The Terrapins did manage to escape with an unattractive 7-6 victory, but what exactly are all those beleaguered fans supposed to think about that? Where on the 2012 schedule is there another game that anyone could comfortably predict will be in the win column this year?

Sure, a win is a win, but for a program trying to turn the page on so much past unpleasantness, it could not have been very satisfying for anyone who was dreaming of a dynamic change in direction this season.

Edsall acknowledged that it could have been a lot more aesthetic, but he isn't going to throw it back.

In fact, he did what any good football coach would do in this kind of situation.

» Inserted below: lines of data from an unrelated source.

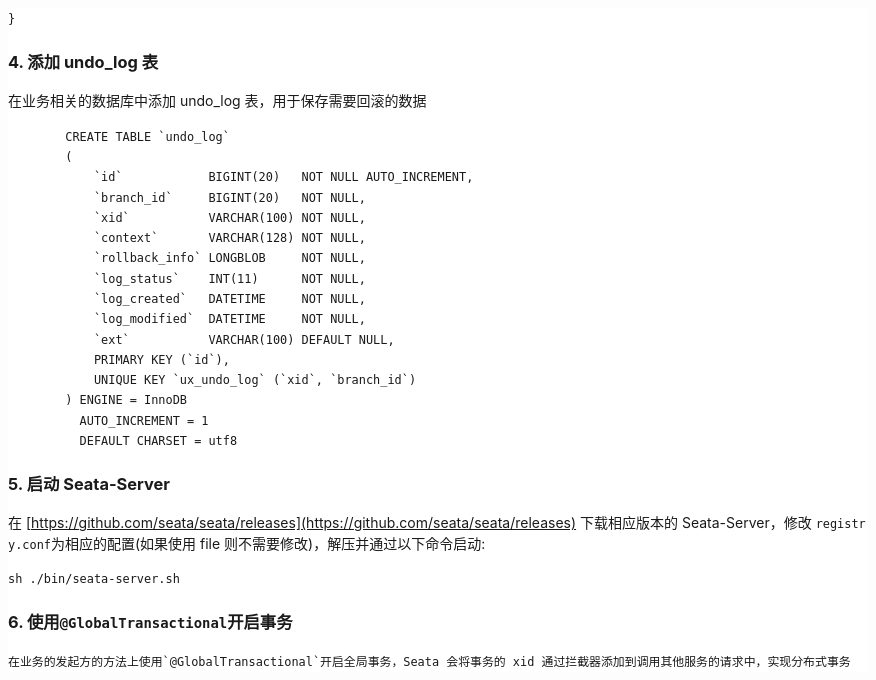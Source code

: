 	}


### 4\. 添加 undo_log 表

在业务相关的数据库中添加 undo_log 表，用于保存需要回滚的数据

			CREATE TABLE `undo_log`
			(
			    `id`            BIGINT(20)   NOT NULL AUTO_INCREMENT,
			    `branch_id`     BIGINT(20)   NOT NULL,
			    `xid`           VARCHAR(100) NOT NULL,
			    `context`       VARCHAR(128) NOT NULL,
			    `rollback_info` LONGBLOB     NOT NULL,
			    `log_status`    INT(11)      NOT NULL,
			    `log_created`   DATETIME     NOT NULL,
			    `log_modified`  DATETIME     NOT NULL,
			    `ext`           VARCHAR(100) DEFAULT NULL,
			    PRIMARY KEY (`id`),
			    UNIQUE KEY `ux_undo_log` (`xid`, `branch_id`)
			) ENGINE = InnoDB
			  AUTO_INCREMENT = 1
			  DEFAULT CHARSET = utf8

### 5\. 启动 Seata-Server
在 [https://github.com/seata/seata/releases](https://github.com/seata/seata/releases) 下载相应版本的 Seata-Server，修改 `registry.conf`为相应的配置(如果使用 file 则不需要修改)，解压并通过以下命令启动:

	sh ./bin/seata-server.sh

### 6\. 使用`@GlobalTransactional`开启事务

	在业务的发起方的方法上使用`@GlobalTransactional`开启全局事务，Seata 会将事务的 xid 通过拦截器添加到调用其他服务的请求中，实现分布式事务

He focused on the most positive aspect of the game — the fact that the Terps came back after three scoreless quarters to take the lead and then made a big defensive stand to protect it.

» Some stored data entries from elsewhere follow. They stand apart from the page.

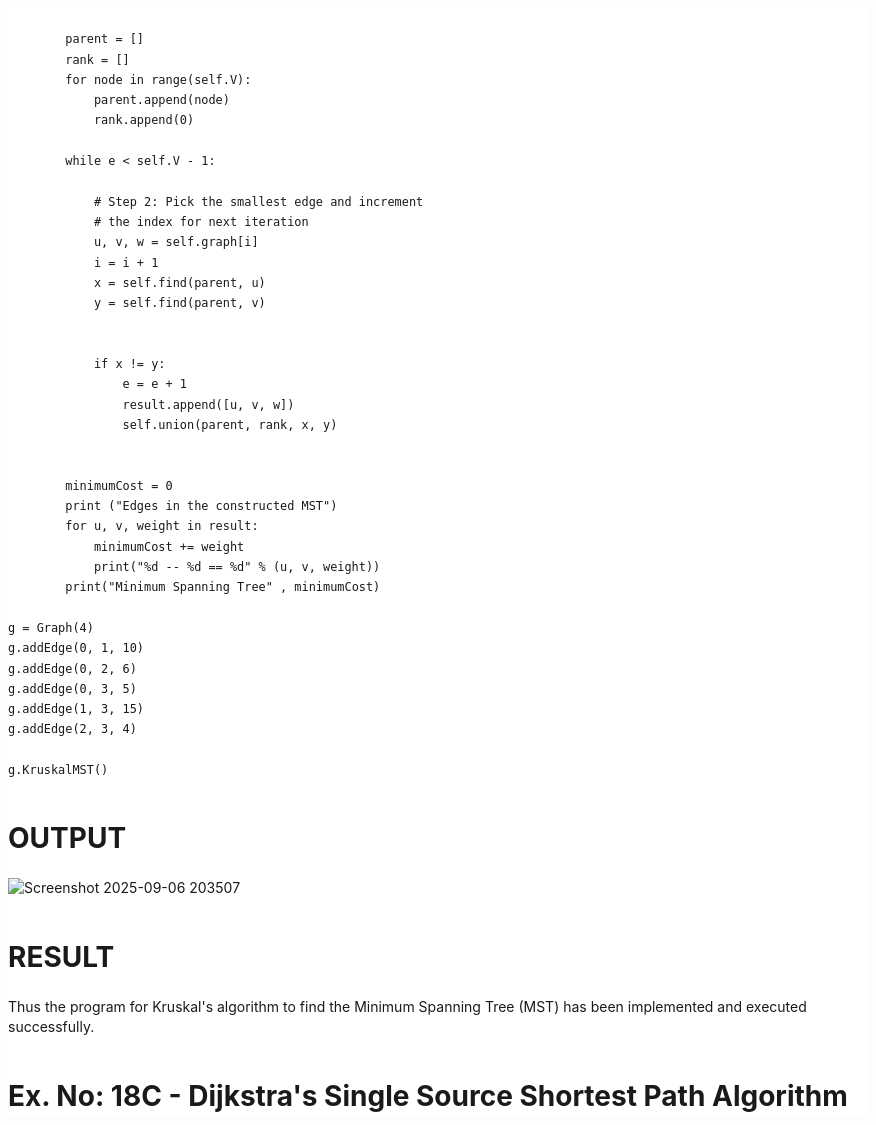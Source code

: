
 ```

		parent = []
		rank = []
		for node in range(self.V):
		    parent.append(node)
		    rank.append(0)
	
		while e < self.V - 1:

			# Step 2: Pick the smallest edge and increment
			# the index for next iteration
			u, v, w = self.graph[i]
			i = i + 1
			x = self.find(parent, u)
			y = self.find(parent, v)
       
			      
			if x != y:
				e = e + 1
				result.append([u, v, w])
				self.union(parent, rank, x, y)
		

		minimumCost = 0
		print ("Edges in the constructed MST")
		for u, v, weight in result:
			minimumCost += weight
			print("%d -- %d == %d" % (u, v, weight))
		print("Minimum Spanning Tree" , minimumCost)

g = Graph(4)
g.addEdge(0, 1, 10)
g.addEdge(0, 2, 6)
g.addEdge(0, 3, 5)
g.addEdge(1, 3, 15)
g.addEdge(2, 3, 4)

g.KruskalMST()
```
# OUTPUT
<img width="1035" height="348" alt="Screenshot 2025-09-06 203507" src="https://github.com/user-attachments/assets/4cdccffa-ffee-4370-b773-ddf520bcc323" />

# RESULT
Thus the program for Kruskal's algorithm to find the Minimum Spanning Tree (MST) has been implemented and executed successfully.


# Ex. No: 18C - Dijkstra's Single Source Shortest Path Algorithm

"I'm very proud of these players,'' he said. "One of the things we've talked a lot about is finishing. They could have folded their tents. They kept persevering. To overcome all the adversity we had, that's a credit to our players."

That's one way to look at it, but the Terps stumbled through a mistake-marred first half that featured three turnovers and a missed 25-yard field goal attempt. Freshman quarterback Perry Hills showed signs of the poise and talent that won him the starting job after C.J. Brown went down with an injury during training camp, but he also made a couple of glaring rookie mistakes that were only glossed over by the Terps' only scoring drive.

Everyone knew that there were going to be some big questions to answer with all of the underclassmen who will need to step up for the Terps to be competitive this season. Not many of those answers were apparent in the opener, but — in major college football — the end really does justify the means.

Clearly, however, Edsall is aware that appearances are still very important when you're trying bounce back from a 2-10 season and convince your fans that your team is worth their Saturday afternoons. That's why he started his postgame news conference by thanking the crowd of 31,321 for showing up and sticking with the Terps right to the end, even if they did loudly express their discontent after a couple of aborted drives.

"That's something this young team is going to need,'' Edsall said. "We really appreciated the noise today."

Whether such a lackluster debut will encourage those fans to come back and bring their friends remains to be seen. The program has been fighting that battle for several years, and it's hard to imagine a one-point, one-score victory over William and Mary convincing any skeptics that they just have to be here when the Terps face Connecticut in their next home game Sept. 15.

Edsall knows that his team has a lot of work to do before next week's road game at Temple. He conceded that Saturday's performance revealed a number of areas in which the Terrapins need to improve if they are to be competitive at all in the Atlantic Coast Conference, but he hopes that fans will be patient enough to look past this uneven performance to give his team a chance to prove that it is growing in the right direction.

"They're going to get better and they're working hard,'' Edsall said, "but they need the support and they really appreciate the support. I think if people will just be patient and understand that when they see these kids and take a look at some of the things that happened today, there were a lot of good things that happened and there were a lot of things that didn't go the way we wanted them to. But this is a team that is going to give all they've got for 60 minutes."